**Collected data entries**
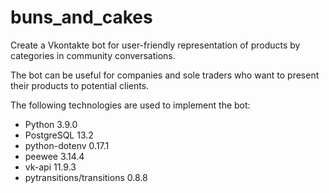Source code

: # buns_and_cakes

Create a Vkontakte bot for user-friendly representation of products by categories 
in community conversations. 

The bot can be useful for companies and sole traders who want to present their products
to potential clients. 

The following technologies are used to implement the bot:
- Python 3.9.0
- PostgreSQL 13.2 
- python-dotenv 0.17.1
- peewee 3.14.4
- vk-api 11.9.3
- pytransitions/transitions 0.8.8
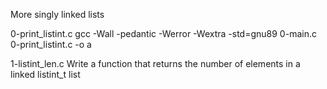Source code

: More singly linked lists

0-print_listint.c
gcc -Wall -pedantic -Werror -Wextra -std=gnu89 0-main.c 0-print_listint.c -o a

1-listint_len.c
Write a function that returns the number of elements in a linked listint_t list

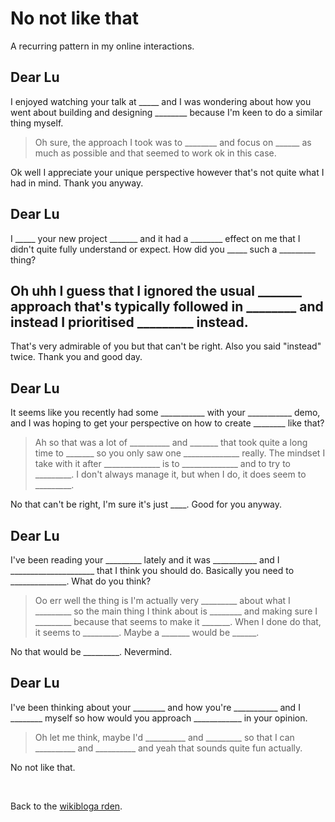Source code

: # No not like that

A recurring pattern in my online interactions.

## Dear Lu

I enjoyed watching your talk at _____ and I was wondering about how you went about building and designing ________ because I'm keen to do a similar thing myself.

> Oh sure, the approach I took was to ________ and focus on ______ as much as possible and that seemed to work ok in this case.

Ok well I appreciate your unique perspective however that's not quite what I had in mind. Thank you anyway.

## Dear Lu

I _____ your new project _______ and it had a ________ effect on me that I didn't quite fully understand or expect. How did you _____ such a _________ thing?

## Oh uhh I guess that I ignored the usual _______ approach that's typically followed in  ________ and instead I prioritised _________ instead.

That's very admirable of you but that can't be right. Also you said "instead" twice. Thank you and good day.

## Dear Lu

It seems like you recently had some ___________ with your ___________ demo, and I was hoping to get your perspective on how to create ________ like that?

> Ah so that was a lot of __________ and _______ that took quite a long time to _______ so you only saw one ______________ really. The mindset I take with it after ______________ is to ______________ and to try to _________. I don't always manage it, but when I do, it does seem to _________.

No that can't be right, I'm sure it's just ____. Good for you anyway.

## Dear Lu

I've been reading your _________ lately and it was ___________ and I _____________________ that I think you should do. Basically you need to ______________. What do you think?

> Oo err well the thing is I'm actually very _________ about what I _________ so the main thing I think about is ________ and making sure I _________ because that seems to make it _______. When I done do that, it seems to _________. Maybe a _______ would be ______.

No that would be _________. Nevermind.

## Dear Lu

I've been thinking about your ________ and how you're ___________ and I ________ myself so how would you approach ____________ in your opinion.

> Oh let me think, maybe I'd __________ and _________ so that I can __________ and __________ and yeah that sounds quite fun actually.

No not like that.

<br>

Back to the [wikibloga
rden](/wikiblogarden).
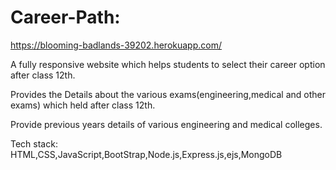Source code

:# Career-Path: 
https://blooming-badlands-39202.herokuapp.com/

A fully responsive website which helps students to select their career option after class 12th.

Provides the Details about the various exams(engineering,medical and other exams) which held after class 12th.

Provide previous years details of various engineering and medical colleges.

Tech stack: HTML,CSS,JavaScript,BootStrap,Node.js,Express.js,ejs,MongoDB

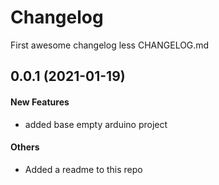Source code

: # Changelog

First awesome changelog less CHANGELOG.md 

## 0.0.1 (2021-01-19)

#### New Features

* added base empty arduino project
#### Others

* Added a readme to this repo
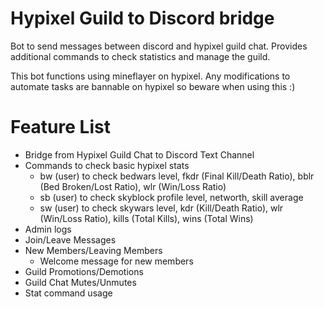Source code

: #  Hypixel Guild to Discord bridge
Bot to send messages between discord and hypixel guild chat. Provides additional commands to check statistics and manage the guild.

This bot functions using mineflayer on hypixel. Any modifications to automate tasks are bannable on hypixel so beware when using this :)

# Feature List
- Bridge from Hypixel Guild Chat to Discord Text Channel
- Commands to check basic hypixel stats
  - bw (user) to check bedwars level, fkdr (Final Kill/Death Ratio), bblr (Bed Broken/Lost Ratio), wlr (Win/Loss Ratio)
  - sb (user) to check skyblock profile level, networth, skill average
  - sw (user) to check skywars level, kdr (Kill/Death Ratio), wlr (Win/Loss Ratio), kills (Total Kills), wins (Total Wins)
 - Admin logs
  - Join/Leave Messages
  - New Members/Leaving Members
    - Welcome message for new members
  - Guild Promotions/Demotions
  - Guild Chat Mutes/Unmutes
  - Stat command usage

**Work to complete**
Using the entries above, say how many lines include the word "myself", with no other output.

**Solved problem**
2